- Airlines and other travel industry groups are pushing the Biden administration to drop Covid testing requirements for inbound international air travelers.
- The testing requirements were first ordered by the Trump administration days before Biden took office.
Airlines and other travel industry groups asked the Biden administration on Wednesday to drop Covid test requirements for vaccinated passengers before U.S.-bound flights, a bid to invigorate the sluggish recovery in international travel.
"Doing so is justified by the pervasiveness of COVID cases in all 50 states, increased immunity and higher vaccination rates as well as new treatments," said an industry letter to White House coronavirus response coordinator Jeffrey Zients, which was seen by CNBC. "Removing the requirement will greatly support the recovery of travel and aviation in the United States and globally without increasing the spread of COVID-19 and its variants."
The letter was signed by Airlines for America, a lobbying group that represents Delta, American, United, Southwest and others, along with more than two dozen other industry associations representing airlines, hotels, airports and aircraft manufacturers.
The Trump administration in January 2021 established a policy requiring inbound air travelers, including U.S. citizens, to show proof of a negative Covid test taken within three days of departure.
The Biden administration in December tightened rules to require travelers to show tests taken within one day of departure after omicron cases surged.
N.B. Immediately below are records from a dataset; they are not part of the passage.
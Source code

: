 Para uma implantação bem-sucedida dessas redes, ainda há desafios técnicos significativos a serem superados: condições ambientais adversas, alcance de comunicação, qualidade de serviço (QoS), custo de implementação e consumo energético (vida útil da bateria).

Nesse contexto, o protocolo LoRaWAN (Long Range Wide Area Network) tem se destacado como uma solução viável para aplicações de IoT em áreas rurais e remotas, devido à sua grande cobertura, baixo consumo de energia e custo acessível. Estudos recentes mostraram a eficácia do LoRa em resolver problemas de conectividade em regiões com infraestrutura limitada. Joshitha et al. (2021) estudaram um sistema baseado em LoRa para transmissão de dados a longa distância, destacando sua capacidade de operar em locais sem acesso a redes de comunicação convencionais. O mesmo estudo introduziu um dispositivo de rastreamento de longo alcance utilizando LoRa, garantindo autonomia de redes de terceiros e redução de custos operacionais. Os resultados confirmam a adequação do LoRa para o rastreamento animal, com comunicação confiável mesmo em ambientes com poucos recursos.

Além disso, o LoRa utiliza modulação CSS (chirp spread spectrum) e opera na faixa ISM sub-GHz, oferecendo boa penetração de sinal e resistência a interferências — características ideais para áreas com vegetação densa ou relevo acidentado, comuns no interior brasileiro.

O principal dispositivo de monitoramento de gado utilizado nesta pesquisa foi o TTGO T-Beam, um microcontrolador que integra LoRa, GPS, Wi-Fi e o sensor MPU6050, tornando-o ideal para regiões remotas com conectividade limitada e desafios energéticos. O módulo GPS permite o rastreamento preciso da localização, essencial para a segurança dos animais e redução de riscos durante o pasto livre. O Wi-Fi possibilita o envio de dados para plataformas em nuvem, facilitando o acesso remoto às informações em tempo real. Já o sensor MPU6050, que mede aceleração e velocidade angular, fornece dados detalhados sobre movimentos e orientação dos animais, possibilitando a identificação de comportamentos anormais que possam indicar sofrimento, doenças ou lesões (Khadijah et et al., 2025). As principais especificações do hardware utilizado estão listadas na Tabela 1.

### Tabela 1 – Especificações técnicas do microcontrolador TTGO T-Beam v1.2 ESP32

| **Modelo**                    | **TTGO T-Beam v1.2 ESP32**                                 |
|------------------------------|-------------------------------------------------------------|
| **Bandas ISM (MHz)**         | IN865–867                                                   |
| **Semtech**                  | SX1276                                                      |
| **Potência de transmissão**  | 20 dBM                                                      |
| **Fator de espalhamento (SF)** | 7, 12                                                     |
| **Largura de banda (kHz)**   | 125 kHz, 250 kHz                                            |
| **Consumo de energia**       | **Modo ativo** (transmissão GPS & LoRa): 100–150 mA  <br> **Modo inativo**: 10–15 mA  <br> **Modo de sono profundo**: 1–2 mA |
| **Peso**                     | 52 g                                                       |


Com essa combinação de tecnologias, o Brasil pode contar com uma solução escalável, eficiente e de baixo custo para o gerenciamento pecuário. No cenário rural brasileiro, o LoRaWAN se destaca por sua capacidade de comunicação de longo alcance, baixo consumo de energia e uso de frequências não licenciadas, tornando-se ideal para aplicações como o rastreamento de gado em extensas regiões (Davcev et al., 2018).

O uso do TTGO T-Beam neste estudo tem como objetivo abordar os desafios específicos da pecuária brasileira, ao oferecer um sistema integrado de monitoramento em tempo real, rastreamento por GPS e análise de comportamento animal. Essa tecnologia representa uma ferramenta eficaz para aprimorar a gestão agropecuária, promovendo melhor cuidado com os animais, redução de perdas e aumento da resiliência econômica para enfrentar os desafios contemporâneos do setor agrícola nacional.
That change came a month after the U.S. ended a broad travel ban on visitors from Europe, China, Brazil, India and the U.K.
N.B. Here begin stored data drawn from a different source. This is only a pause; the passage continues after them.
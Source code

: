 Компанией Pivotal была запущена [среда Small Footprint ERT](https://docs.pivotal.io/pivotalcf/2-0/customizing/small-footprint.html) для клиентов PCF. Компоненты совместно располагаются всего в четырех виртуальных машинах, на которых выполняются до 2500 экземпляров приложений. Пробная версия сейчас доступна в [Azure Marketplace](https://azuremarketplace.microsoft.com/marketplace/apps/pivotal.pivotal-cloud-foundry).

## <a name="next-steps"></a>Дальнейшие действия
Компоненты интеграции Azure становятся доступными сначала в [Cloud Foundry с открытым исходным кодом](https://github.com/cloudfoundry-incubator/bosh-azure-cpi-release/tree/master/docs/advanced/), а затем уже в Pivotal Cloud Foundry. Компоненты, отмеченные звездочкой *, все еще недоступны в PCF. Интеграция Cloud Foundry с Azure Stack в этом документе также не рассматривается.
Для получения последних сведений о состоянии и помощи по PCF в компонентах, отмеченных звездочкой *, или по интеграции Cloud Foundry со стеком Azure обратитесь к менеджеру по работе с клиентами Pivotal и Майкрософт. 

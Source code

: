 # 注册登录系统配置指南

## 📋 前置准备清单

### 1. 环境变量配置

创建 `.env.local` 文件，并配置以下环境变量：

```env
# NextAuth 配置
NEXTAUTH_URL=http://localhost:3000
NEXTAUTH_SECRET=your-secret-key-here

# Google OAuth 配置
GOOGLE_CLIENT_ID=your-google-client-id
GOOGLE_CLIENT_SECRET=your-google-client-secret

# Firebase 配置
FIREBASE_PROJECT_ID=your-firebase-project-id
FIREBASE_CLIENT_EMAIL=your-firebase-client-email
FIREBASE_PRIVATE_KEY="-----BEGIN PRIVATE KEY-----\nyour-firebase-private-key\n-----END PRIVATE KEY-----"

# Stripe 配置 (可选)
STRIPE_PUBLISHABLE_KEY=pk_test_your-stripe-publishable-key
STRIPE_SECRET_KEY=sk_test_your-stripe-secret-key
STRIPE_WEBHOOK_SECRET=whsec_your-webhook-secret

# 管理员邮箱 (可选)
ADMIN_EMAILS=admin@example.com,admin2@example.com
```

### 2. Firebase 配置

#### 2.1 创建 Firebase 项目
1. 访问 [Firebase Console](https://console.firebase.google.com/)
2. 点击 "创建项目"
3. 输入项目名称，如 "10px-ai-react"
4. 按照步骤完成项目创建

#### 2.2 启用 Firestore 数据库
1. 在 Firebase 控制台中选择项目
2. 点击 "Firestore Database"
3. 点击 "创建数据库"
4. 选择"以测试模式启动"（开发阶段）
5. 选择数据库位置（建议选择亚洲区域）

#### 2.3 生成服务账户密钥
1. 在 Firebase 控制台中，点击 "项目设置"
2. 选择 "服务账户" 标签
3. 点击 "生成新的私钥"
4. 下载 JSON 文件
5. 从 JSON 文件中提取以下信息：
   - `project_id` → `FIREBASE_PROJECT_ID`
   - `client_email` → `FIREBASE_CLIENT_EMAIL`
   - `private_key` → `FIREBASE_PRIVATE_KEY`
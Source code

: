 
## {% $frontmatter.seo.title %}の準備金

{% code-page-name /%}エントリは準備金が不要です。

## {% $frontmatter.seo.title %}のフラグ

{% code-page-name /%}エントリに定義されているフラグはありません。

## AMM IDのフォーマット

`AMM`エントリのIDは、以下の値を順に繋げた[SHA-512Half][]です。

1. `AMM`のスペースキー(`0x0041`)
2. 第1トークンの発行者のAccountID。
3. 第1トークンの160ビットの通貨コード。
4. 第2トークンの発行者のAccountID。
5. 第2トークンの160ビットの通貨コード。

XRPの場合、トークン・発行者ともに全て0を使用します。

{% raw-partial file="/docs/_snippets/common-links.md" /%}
International travel demand, however, continues to lag domestic leisure, which helped airlines recover from record losses in 2020.
The groups argued in their letter that testing requirements for vaccinated individuals are too onerous and deter travel. The U.K., starting Feb. 11, will drop its Covid testing requirement for vaccinated arrivals.
International inbound air travel won't likely recover to pre-pandemic levels until 2024, Roger Dow, president and CEO of the U.S. Travel Association, an industry group, said during a call with reporters earlier Wednesday. That is "leaving a tremendous amount of ground to make up."
Throughout the pandemic, airlines and travel groups have repeatedly pressed both the Trump and Biden administrations to loosen restrictions that they have said prolonged a slump in long-haul international travel.
European countries began lifting entry bans on visitors from the U.S. and other countries last spring, a move that wasn't followed by the U.S. until November.
The White House didn't immediately comment on the letter.